First and foremost, silence your phone as soon as you arrive at the venue. When it comes to taking photos, just be wary of sticking your arms in the air to get a good shot. In fact, if you can help it, avoid it altogether during the ceremony. The couple is spending loads of money on professional photographers to capture their day, and it would be a shame to have their pictures cluttered with arms and iPhones of guests. The rules loosen once the party starts—that's the time to let your inner shutterbug loose. Go crazy taking candids and selfies, and use that hashtag! The couple will love scrolling through everyone's pictures the next morning and seeing the event through your eyes.

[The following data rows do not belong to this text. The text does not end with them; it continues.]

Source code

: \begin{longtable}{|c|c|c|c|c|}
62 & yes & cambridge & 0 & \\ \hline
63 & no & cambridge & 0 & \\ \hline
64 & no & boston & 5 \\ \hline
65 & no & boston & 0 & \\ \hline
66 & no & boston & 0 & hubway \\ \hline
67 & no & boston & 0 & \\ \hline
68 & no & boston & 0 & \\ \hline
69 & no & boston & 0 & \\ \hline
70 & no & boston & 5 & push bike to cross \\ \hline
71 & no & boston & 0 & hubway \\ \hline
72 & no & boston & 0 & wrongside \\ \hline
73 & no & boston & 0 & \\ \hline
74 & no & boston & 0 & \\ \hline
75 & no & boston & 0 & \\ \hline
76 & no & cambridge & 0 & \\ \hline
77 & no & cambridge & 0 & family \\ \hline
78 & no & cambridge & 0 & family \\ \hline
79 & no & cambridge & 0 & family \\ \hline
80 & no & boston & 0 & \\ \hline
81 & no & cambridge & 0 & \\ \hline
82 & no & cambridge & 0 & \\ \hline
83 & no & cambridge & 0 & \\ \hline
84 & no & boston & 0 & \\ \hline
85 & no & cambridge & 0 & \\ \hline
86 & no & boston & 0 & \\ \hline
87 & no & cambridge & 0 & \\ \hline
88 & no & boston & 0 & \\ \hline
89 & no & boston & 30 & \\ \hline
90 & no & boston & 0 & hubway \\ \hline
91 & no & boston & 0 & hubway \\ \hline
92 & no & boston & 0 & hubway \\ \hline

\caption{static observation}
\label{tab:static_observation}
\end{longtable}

If you've got dietary restrictions, either make them known early or make do with your options without complaint.
Be up for anything—even the electric slide, if it comes to that—but don't get overly tipsy. Certainly enjoy yourself, but you don't want to be the second story line of the night.
If you know the bride and groom from work, you may have never met their parents, or maybe you grew up across the street and have known them since birth. Either way, it's always nice to introduce yourself or take a moment to thank them for a beautiful experience and congratulate them. Along the same lines, definitely interact with the bride and groom, but don't pull them into any deep, profound conversations. They've got to talk to everyone and are likely floating on air, so we suggest a quick hug and a send-off straight to the dance floor.
Even if you're not totally into it—the bride and groom likely spent a lot of time thinking about those little gifts and DIYing them, and they don't want to see piles of them sitting on the table at the end of the night.
All in all, be mindful that it's the bride and groom's day. Do everything you can to contribute to making it special and easier on them, and never add extra stress or pressure. Let them slip into line for the restroom, join them for that 7am day-of yoga class they insist on, make sure their champagne glass is always full and get out there on the dance floor and give it your all. They worked really hard to create this experience for you and they want to see everyone having a good time—so get to it!